The Wire reported that at least two mobile phone numbers used by Congress leader Rahul Gandhi were selected as a potential surveillance target from mid-2018 to mid-2019. It is important to note here that PM Narendra Modi won the 2019 national elections. Also, according to Foreign Policy, a junior woman staffer in India’s Supreme Court, who accused then-Chief Justice Ranjan Gogoi of sexual harassment in 2019, is revealed to have had 11 of her and her family’s cellphones targeted by Pegasus. Another Supreme Court judge’s cellphone was allegedly snooped on, and so were cellphones of several lawyers working on politically sensitive cases.

What Does NSO Have To Say?

NSO said the Forbidden Stories reports are full of wrong assumptions and uncorroborated theories. The company denied “false claims” made about the activities of its clients. NSO also said that the list could not be a list of numbers “targeted by governments using Pegasus”, and described the 50,000 figure as “exaggerated”.

The company said, as quoted by Bloomberg, “NSO Group is on a life-saving mission, and the company will faithfully execute this mission undeterred, despite any and all continued attempts to discredit it on false grounds.” However, it said that it would “continue to investigate all credible claims of misuse and take appropriate action”, writes The Guardian.

In The End

These revelations are huge, and they shouldn’t be taken lightly. On one end, NSO is saying that they sell their products only to be used against terrorists and criminals. However, when we look at the above-mentioned category of people who were targeted by the spyware, we can see that several countries have abused this spyware. They have breached their contracts with NSO by spying on people who seemingly had no connection to criminality.

It looks like governments spied on people who were against them as they allegedly spied on pro-democracy activists and journalists investigating corruption, as well as political opponents and government critics. So, the spyware was abused by NSO clients but does that mean NSO should be off the hook because it just sold the product, and didn’t have any control over how its products would be used? Even though NSO is a private company, according to Bloomberg, the Israeli government controls where the company is allowed to send its products via export licenses. So, does this mean that the Israeli government was in cohorts with NSO and allowed the latter to sell its products to those countries, which would then offer a leverage to Israel in the future.

Also, it is clear that these governments have a lot to answer for, including the Modi government. Congress leader and former Union minister P Chidambaram, in an interview with PTI, said the PM Modi should make a statement about whether India used the Pegasus spyware, writes, Scroll.in. He also told PTI that Indian government is the only government that is “unconcerned” about Pegasus, writes NDTV.

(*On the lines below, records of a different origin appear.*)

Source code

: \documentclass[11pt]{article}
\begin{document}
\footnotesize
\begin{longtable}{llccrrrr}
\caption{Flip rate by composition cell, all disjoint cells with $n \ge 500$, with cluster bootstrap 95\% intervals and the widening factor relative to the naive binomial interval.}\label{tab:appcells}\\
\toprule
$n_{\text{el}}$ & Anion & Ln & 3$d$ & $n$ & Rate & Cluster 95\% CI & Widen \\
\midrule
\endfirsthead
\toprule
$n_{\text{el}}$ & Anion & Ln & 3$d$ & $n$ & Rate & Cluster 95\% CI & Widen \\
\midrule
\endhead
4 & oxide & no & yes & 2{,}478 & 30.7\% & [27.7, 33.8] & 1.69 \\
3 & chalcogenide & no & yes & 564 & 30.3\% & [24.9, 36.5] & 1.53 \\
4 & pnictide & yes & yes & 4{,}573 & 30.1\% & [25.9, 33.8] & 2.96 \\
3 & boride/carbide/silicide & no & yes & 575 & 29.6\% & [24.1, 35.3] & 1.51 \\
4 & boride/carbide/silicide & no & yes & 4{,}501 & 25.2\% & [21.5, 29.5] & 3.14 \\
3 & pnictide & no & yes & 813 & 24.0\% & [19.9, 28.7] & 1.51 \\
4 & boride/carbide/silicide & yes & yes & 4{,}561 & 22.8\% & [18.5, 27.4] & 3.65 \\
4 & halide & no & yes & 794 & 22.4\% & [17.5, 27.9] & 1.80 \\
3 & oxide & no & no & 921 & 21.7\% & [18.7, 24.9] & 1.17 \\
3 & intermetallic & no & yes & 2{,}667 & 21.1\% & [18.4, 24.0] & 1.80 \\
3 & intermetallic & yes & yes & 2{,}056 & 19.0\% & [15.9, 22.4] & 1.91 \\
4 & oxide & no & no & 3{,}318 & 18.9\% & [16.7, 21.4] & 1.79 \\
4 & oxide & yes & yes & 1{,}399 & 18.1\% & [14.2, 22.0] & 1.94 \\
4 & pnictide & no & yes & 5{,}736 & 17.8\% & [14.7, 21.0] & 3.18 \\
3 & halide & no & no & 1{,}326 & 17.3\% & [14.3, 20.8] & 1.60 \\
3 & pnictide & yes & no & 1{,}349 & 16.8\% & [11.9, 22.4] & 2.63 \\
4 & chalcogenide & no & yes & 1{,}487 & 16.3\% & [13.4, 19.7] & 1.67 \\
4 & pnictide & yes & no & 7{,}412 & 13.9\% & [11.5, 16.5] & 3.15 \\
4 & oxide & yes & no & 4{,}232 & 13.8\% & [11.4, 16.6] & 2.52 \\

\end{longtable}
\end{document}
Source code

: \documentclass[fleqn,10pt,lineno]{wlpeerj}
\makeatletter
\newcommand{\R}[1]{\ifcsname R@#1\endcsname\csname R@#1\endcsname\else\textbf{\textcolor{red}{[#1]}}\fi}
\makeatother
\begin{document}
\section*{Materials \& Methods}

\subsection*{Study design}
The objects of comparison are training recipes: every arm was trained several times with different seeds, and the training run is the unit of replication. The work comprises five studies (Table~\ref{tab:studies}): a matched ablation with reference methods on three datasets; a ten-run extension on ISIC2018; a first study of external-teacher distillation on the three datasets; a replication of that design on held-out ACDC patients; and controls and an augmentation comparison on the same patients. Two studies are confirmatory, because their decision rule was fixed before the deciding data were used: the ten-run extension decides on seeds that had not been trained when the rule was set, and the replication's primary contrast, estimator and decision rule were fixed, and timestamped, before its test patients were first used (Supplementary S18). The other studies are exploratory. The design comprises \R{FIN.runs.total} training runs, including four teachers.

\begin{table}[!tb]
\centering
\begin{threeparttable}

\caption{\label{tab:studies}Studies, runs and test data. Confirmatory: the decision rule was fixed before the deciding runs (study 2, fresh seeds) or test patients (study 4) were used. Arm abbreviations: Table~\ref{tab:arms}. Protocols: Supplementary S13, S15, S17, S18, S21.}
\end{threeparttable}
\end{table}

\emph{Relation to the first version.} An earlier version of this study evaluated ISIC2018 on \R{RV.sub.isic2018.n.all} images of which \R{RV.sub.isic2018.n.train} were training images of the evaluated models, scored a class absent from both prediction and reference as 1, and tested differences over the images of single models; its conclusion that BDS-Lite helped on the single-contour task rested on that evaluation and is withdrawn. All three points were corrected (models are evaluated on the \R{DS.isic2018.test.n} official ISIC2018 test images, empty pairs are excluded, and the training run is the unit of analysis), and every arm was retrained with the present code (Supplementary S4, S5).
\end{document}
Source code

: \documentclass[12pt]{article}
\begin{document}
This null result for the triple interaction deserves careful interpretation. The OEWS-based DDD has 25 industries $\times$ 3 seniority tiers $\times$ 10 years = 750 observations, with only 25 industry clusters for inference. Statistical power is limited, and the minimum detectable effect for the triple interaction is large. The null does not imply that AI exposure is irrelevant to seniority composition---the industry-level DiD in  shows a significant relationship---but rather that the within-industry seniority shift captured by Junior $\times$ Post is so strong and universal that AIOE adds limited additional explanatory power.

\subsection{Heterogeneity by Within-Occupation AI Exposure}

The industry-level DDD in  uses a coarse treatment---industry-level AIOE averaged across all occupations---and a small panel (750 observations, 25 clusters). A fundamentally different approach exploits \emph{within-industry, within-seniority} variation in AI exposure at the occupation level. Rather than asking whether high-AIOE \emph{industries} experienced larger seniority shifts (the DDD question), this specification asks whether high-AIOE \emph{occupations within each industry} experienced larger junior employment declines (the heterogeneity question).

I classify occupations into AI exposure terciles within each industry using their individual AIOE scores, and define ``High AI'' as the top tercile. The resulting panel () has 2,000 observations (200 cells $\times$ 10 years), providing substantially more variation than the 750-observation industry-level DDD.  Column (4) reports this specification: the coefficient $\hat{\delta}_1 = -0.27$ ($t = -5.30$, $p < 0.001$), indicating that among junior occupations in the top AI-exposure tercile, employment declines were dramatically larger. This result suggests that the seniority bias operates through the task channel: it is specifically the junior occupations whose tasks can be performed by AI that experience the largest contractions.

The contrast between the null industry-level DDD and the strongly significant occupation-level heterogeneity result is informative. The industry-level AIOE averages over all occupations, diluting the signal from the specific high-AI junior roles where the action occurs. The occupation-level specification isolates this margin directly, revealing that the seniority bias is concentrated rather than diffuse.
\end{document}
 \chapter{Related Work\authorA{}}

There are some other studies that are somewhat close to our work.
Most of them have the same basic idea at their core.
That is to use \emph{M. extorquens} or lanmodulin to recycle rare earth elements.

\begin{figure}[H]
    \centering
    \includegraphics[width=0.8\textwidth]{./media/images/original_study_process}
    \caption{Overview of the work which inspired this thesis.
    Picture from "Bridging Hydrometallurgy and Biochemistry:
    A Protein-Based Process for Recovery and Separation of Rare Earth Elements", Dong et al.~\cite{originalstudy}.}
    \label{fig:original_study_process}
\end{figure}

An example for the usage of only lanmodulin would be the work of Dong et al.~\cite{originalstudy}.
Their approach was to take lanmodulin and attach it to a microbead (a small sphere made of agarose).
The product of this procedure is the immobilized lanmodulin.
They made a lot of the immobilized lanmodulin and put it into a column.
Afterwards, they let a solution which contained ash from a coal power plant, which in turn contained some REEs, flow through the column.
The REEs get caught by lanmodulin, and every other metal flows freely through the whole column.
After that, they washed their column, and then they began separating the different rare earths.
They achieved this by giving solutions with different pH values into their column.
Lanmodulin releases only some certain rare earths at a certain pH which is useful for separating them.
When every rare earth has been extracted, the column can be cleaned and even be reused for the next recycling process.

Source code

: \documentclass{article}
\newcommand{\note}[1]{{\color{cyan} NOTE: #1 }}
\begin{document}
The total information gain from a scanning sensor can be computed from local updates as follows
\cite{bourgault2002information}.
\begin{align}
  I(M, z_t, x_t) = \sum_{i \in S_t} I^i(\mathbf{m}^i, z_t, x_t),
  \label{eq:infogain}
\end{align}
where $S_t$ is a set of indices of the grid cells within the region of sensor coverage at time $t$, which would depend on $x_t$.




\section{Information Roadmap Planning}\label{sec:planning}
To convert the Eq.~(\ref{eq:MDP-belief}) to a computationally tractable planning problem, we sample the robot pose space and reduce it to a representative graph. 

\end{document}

People want answers because the news of using a spyware to target journalists, opposition leaders, and activists, is a big threat to democracy and just like Bengal, which has established the first judicial panel to probe Pegasus scandal, every other state or the entire country should thoroughly investigate this matter. People who hold positions of power should be never given immunity if they abuse that power, and we need better policies and systems to prevent such things from happening again.